(WHAT TO DO):
Look below for the line with "We will describe", then give it again exactly, along with every line that comes after it, the final line included.

*** MATERIAL PROVIDED ***

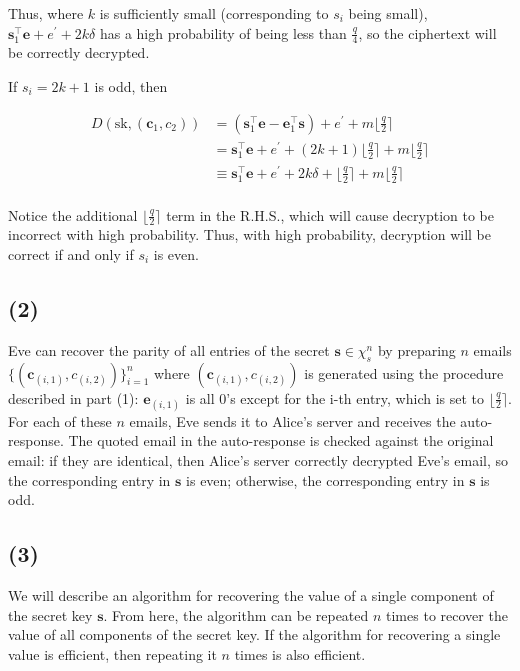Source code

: \documentclass{article}
\newcommand{\round}[1]{\lfloor {#1} \rceil}
\begin{document}
Thus, where $k$ is sufficiently small (corresponding to $s_i$ being small), $\mathbf{s}_1^\intercal\mathbf{e} + e^\prime + 2k\delta$ has a high probability of being less than $\frac{q}{4}$, so the ciphertext will be correctly decrypted.

If $s_i = 2k + 1$ is odd, then

$$
\begin{aligned}
D(\text{sk}, (\mathbf{c}_1, c_2)) 
&= (\mathbf{s}_1^\intercal\mathbf{e} - \mathbf{e}_1^\intercal\mathbf{s}) + e^\prime + m\round{\frac{q}{2}} \\
&= \mathbf{s}_1^\intercal\mathbf{e} + e^\prime + (2k + 1)\round{\frac{q}{2}} + m\round{\frac{q}{2}} \\
&\equiv  \mathbf{s}_1^\intercal\mathbf{e} + e^\prime + 2k\delta + \round{\frac{q}{2}} + m\round{\frac{q}{2}} \\
\end{aligned}
$$

Notice the additional $\round{\frac{q}{2}}$ term in the R.H.S., which will cause decryption to be incorrect with high probability. Thus, with high probability, decryption will be correct if and only if $s_i$ is even.

\subsection*{(2)}
Eve can recover the parity of all entries of the secret $\mathbf{s} \in \chi_s^n$ by preparing $n$ emails $\{(\mathbf{c}_{(i, 1)}, c_{(i, 2)})\}_{i=1}^{n}$ where $(\mathbf{c}_{(i, 1)}, c_{(i, 2)})$ is generated using the procedure described in part (1): $\mathbf{e}_{(i, 1)}$ is all 0's except for the i-th entry, which is set to $\round{\frac{q}{2}}$. For each of these $n$ emails, Eve sends it to Alice's server and receives the auto-response. The quoted email in the auto-response is checked against the original email: if they are identical, then Alice's server correctly decrypted Eve's email, so the corresponding entry in $\mathbf{s}$ is even; otherwise, the corresponding entry in $\mathbf{s}$ is odd.

\subsection*{(3)}
We will describe an algorithm for recovering the value of a single component of the secret key $\mathbf{s}$. From here, the algorithm can be repeated $n$ times to recover the value of all components of the secret key. If the algorithm for recovering a single value is efficient, then repeating it $n$ times is also efficient.
\end{document}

*** End of MATERIAL PROVIDED ***

(REPLY TO THE EXERCISE):
We will describe an algorithm for recovering the value of a single component of the secret key $\mathbf{s}$. From here, the algorithm can be repeated $n$ times to recover the value of all components of the secret key. If the algorithm for recovering a single value is efficient, then repeating it $n$ times is also efficient.
\end{document}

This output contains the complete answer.